▸ Aim of the task:
What are the lines from the top of the entries through the one with "is transparently wrapped"? Write them out exactly, with no pictures.

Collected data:
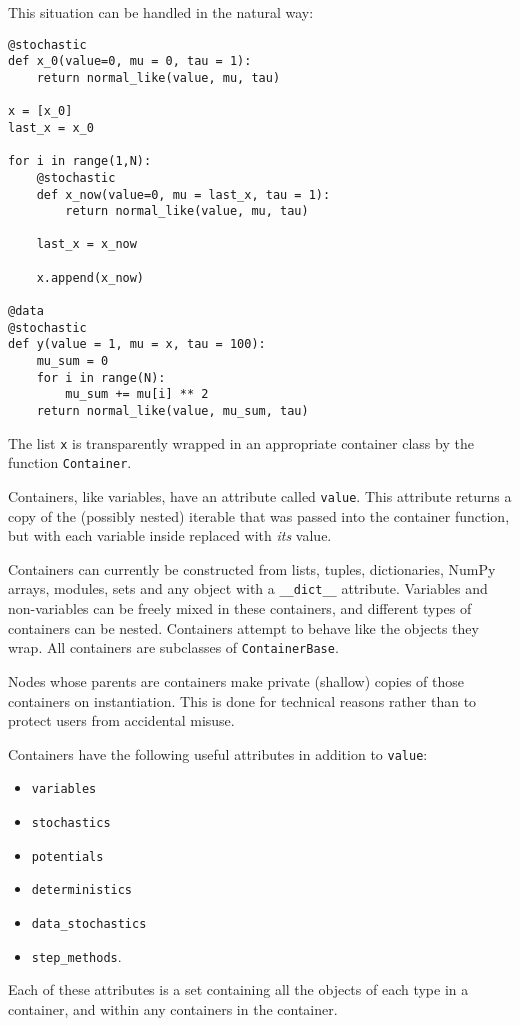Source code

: This situation can be handled in the natural way:
\begin{verbatim}
@stochastic
def x_0(value=0, mu = 0, tau = 1):
    return normal_like(value, mu, tau)

x = [x_0]
last_x = x_0

for i in range(1,N):          
    @stochastic
    def x_now(value=0, mu = last_x, tau = 1):
        return normal_like(value, mu, tau)
        
    last_x = x_now
    
    x.append(x_now)

@data
@stochastic
def y(value = 1, mu = x, tau = 100):
    mu_sum = 0
    for i in range(N):
        mu_sum += mu[i] ** 2
    return normal_like(value, mu_sum, tau)
\end{verbatim}
The list \texttt{x} is transparently wrapped in an appropriate container class by the function \texttt{Container}.

Containers, like variables, have an attribute called \texttt{value}. This attribute returns a copy of the (possibly nested) iterable that was passed into the container function, but with each variable inside replaced with \emph{its} value. 

Containers can currently be constructed from lists, tuples, dictionaries, NumPy arrays, modules, sets and any object with a \texttt{__dict__} attribute. Variables and non-variables can be freely mixed in these containers, and different types of containers can be nested. Containers attempt to behave like the objects they wrap. All containers are subclasses of \texttt{ContainerBase}. 

Nodes whose parents are containers make private (shallow) copies of those containers on instantiation. This is done for technical reasons rather than to protect users from accidental misuse.

Containers have the following useful attributes in addition to \texttt{value}:
\begin{itemize}
    \item\texttt{variables}
    \item\texttt{stochastics}
    \item\texttt{potentials}
    \item\texttt{deterministics}
    \item\texttt{data_stochastics}
    \item\texttt{step_methods}.
\end{itemize}
Each of these attributes is a set containing all the objects of each type in a container, and within any containers in the container.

▸ Response for this exercise:
Source code

: This situation can be handled in the natural way:
\begin{verbatim}
@stochastic
def x_0(value=0, mu = 0, tau = 1):
    return normal_like(value, mu, tau)

x = [x_0]
last_x = x_0

for i in range(1,N):          
    @stochastic
    def x_now(value=0, mu = last_x, tau = 1):
        return normal_like(value, mu, tau)
        
    last_x = x_now
    
    x.append(x_now)

@data
@stochastic
def y(value = 1, mu = x, tau = 100):
    mu_sum = 0
    for i in range(N):
        mu_sum += mu[i] ** 2
    return normal_like(value, mu_sum, tau)
\end{verbatim}
The list \texttt{x} is transparently wrapped in an appropriate container class by the function \texttt{Container}.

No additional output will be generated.